§ Problem
Repeat the records below line by line, exactly, finishing on the line that contains "Seni, kui heelium".

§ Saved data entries
--- START ---

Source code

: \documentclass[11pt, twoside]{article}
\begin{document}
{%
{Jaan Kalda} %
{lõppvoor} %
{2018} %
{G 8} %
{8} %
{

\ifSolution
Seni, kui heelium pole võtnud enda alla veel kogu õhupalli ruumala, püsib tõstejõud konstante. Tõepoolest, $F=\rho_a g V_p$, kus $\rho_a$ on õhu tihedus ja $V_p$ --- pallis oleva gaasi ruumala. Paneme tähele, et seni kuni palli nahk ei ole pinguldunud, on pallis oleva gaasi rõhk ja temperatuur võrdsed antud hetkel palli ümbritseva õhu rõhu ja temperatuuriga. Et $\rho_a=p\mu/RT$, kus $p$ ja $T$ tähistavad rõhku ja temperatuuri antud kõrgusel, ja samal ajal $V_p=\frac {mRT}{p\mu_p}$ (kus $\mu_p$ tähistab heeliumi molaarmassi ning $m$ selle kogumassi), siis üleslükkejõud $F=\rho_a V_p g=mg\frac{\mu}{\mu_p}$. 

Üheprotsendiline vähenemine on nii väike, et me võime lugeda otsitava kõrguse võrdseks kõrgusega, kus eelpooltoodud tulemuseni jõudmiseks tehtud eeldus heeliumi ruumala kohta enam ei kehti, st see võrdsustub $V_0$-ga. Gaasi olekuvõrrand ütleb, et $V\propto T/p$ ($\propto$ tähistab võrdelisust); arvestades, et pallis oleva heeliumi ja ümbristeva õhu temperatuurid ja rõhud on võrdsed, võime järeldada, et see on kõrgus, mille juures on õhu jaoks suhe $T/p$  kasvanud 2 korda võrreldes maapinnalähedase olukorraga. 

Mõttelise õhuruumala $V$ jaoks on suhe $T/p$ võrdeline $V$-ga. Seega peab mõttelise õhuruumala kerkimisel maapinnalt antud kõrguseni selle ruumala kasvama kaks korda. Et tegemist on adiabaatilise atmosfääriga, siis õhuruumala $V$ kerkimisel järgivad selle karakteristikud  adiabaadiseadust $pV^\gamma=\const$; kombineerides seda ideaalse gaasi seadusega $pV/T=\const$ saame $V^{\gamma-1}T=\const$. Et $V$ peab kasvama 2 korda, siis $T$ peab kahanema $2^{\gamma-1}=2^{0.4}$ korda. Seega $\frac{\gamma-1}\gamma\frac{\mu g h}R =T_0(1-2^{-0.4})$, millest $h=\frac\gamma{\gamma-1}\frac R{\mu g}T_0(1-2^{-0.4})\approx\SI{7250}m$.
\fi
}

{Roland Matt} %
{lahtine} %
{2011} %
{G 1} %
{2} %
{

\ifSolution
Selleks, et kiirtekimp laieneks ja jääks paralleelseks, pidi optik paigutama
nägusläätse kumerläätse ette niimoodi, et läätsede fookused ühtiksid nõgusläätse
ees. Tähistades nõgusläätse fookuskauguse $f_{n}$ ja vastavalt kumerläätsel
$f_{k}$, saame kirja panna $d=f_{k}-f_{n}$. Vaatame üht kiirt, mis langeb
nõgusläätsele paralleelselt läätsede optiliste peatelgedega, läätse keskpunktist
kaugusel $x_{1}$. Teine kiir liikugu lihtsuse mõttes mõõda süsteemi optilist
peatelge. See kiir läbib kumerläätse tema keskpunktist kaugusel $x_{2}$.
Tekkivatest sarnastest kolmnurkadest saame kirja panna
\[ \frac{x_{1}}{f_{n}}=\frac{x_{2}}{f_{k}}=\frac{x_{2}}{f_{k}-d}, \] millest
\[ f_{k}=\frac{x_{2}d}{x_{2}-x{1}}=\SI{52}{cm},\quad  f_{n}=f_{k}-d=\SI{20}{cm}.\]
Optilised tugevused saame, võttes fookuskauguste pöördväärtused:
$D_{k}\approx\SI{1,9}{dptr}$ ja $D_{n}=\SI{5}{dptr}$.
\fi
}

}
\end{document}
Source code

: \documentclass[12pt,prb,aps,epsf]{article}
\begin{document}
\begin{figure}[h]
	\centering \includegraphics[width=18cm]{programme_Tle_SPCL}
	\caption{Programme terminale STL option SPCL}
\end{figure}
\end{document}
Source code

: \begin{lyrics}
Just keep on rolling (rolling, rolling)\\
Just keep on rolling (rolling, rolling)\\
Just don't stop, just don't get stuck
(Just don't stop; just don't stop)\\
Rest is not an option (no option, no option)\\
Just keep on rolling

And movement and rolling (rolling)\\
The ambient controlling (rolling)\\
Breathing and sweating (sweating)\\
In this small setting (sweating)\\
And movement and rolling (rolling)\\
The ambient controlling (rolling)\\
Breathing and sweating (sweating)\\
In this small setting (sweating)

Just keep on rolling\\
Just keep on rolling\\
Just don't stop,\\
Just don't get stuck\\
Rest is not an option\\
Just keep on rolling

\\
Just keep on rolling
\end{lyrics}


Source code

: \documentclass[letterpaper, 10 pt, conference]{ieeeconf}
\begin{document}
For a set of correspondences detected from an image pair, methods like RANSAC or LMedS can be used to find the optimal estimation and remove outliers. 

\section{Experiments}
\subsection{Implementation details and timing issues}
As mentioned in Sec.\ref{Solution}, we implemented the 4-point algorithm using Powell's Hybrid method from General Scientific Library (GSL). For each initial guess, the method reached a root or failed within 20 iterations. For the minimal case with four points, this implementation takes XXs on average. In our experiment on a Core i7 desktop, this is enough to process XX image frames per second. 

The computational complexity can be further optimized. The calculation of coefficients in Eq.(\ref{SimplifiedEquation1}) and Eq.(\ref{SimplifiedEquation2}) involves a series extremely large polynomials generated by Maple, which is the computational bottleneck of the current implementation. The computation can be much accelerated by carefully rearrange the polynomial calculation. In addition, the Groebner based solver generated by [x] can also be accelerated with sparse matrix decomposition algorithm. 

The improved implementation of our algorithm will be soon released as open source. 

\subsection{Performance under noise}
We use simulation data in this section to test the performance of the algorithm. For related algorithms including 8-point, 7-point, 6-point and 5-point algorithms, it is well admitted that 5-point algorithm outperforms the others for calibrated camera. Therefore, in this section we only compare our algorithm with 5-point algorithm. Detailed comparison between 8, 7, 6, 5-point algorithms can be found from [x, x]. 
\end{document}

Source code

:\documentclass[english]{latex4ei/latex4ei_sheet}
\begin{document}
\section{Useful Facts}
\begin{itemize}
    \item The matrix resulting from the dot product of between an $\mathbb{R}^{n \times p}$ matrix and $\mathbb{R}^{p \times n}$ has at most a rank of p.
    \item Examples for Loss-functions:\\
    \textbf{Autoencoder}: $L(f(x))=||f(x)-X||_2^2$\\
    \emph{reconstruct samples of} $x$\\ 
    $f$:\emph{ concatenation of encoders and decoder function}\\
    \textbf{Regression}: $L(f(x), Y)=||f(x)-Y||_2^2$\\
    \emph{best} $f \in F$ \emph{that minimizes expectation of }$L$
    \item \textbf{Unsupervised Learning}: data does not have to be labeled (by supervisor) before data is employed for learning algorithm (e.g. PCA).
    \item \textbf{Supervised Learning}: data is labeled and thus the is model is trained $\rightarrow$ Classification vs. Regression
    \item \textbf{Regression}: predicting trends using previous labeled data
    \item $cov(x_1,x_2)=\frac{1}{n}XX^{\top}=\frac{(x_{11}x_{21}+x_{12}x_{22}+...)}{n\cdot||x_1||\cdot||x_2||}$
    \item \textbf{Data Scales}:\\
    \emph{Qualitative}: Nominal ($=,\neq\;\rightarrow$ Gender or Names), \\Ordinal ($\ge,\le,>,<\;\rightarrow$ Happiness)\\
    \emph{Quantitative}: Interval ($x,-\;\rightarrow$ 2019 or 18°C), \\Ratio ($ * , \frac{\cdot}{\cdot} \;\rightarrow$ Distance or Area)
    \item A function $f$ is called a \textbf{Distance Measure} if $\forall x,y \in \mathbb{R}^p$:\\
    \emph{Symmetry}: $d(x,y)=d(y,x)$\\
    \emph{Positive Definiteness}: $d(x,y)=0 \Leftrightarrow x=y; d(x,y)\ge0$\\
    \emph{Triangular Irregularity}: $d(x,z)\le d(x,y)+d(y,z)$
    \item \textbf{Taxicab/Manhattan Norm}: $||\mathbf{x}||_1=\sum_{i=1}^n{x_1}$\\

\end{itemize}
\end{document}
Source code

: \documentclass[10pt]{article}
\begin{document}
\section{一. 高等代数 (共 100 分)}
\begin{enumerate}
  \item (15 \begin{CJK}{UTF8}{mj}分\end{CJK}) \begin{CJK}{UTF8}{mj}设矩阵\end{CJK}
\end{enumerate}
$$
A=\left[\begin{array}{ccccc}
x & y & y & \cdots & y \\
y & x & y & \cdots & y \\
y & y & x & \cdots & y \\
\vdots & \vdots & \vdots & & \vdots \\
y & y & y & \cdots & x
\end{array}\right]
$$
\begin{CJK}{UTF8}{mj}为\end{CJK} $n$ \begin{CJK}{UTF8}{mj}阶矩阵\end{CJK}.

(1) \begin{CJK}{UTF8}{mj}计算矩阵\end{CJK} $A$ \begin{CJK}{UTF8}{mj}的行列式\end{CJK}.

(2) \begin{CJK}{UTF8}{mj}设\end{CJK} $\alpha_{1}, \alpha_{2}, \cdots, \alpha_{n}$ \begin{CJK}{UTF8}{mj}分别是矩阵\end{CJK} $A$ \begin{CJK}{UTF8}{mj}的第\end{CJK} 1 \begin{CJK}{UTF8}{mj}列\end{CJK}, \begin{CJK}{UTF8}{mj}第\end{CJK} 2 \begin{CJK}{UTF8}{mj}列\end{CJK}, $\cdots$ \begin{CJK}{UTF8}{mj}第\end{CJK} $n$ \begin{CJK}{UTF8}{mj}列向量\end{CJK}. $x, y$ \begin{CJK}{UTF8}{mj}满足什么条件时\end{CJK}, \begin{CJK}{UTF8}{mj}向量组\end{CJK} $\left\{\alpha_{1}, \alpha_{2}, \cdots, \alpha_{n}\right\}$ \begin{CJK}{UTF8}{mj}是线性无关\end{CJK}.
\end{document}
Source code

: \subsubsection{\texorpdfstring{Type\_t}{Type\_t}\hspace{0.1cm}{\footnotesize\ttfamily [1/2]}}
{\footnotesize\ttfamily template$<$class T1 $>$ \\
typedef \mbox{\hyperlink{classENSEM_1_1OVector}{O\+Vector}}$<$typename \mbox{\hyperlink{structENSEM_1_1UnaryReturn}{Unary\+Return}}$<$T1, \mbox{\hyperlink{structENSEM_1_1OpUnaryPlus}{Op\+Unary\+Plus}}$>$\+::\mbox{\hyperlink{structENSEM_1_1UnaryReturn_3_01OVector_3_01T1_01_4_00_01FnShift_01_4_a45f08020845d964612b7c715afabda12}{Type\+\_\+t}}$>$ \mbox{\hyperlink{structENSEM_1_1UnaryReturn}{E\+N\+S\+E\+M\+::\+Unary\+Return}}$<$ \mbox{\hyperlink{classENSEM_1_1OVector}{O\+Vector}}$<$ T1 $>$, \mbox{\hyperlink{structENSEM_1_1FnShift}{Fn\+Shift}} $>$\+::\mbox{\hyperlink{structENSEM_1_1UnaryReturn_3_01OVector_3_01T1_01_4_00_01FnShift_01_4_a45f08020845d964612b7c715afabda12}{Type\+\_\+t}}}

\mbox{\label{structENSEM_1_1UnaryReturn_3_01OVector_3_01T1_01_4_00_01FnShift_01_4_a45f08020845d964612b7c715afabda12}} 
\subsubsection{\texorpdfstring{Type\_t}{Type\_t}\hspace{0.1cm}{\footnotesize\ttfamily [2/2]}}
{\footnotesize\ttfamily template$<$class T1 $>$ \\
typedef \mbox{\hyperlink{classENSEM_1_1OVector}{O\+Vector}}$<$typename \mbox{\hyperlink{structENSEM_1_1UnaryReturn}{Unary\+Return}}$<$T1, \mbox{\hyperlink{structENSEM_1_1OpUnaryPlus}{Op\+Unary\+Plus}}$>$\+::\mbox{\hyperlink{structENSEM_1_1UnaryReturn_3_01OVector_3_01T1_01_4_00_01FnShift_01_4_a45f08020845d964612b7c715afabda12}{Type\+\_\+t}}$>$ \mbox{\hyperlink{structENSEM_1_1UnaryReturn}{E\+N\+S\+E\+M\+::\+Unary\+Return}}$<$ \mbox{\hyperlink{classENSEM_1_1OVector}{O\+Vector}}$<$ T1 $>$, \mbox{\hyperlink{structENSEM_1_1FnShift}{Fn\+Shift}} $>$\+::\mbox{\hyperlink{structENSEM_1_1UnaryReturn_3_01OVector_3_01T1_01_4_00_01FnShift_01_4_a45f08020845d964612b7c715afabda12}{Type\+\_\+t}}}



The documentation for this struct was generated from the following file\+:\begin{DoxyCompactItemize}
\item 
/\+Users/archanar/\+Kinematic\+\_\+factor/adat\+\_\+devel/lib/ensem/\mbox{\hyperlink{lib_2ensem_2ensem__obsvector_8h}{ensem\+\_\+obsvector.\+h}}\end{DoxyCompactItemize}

--- END ---

§ Exercise result
Source code

: \documentclass[11pt, twoside]{article}
\begin{document}
{%
{Jaan Kalda} %
{lõppvoor} %
{2018} %
{G 8} %
{8} %
{

\ifSolution
Seni, kui heelium pole võtnud enda alla veel kogu õhupalli ruumala, püsib tõstejõud konstante. Tõepoolest, $F=\rho_a g V_p$, kus $\rho_a$ on õhu tihedus ja $V_p$ --- pallis oleva gaasi ruumala. Paneme tähele, et seni kuni palli nahk ei ole pinguldunud, on pallis oleva gaasi rõhk ja temperatuur võrdsed antud hetkel palli ümbritseva õhu rõhu ja temperatuuriga. Et $\rho_a=p\mu/RT$, kus $p$ ja $T$ tähistavad rõhku ja temperatuuri antud kõrgusel, ja samal ajal $V_p=\frac {mRT}{p\mu_p}$ (kus $\mu_p$ tähistab heeliumi molaarmassi ning $m$ selle kogumassi), siis üleslükkejõud $F=\rho_a V_p g=mg\frac{\mu}{\mu_p}$. 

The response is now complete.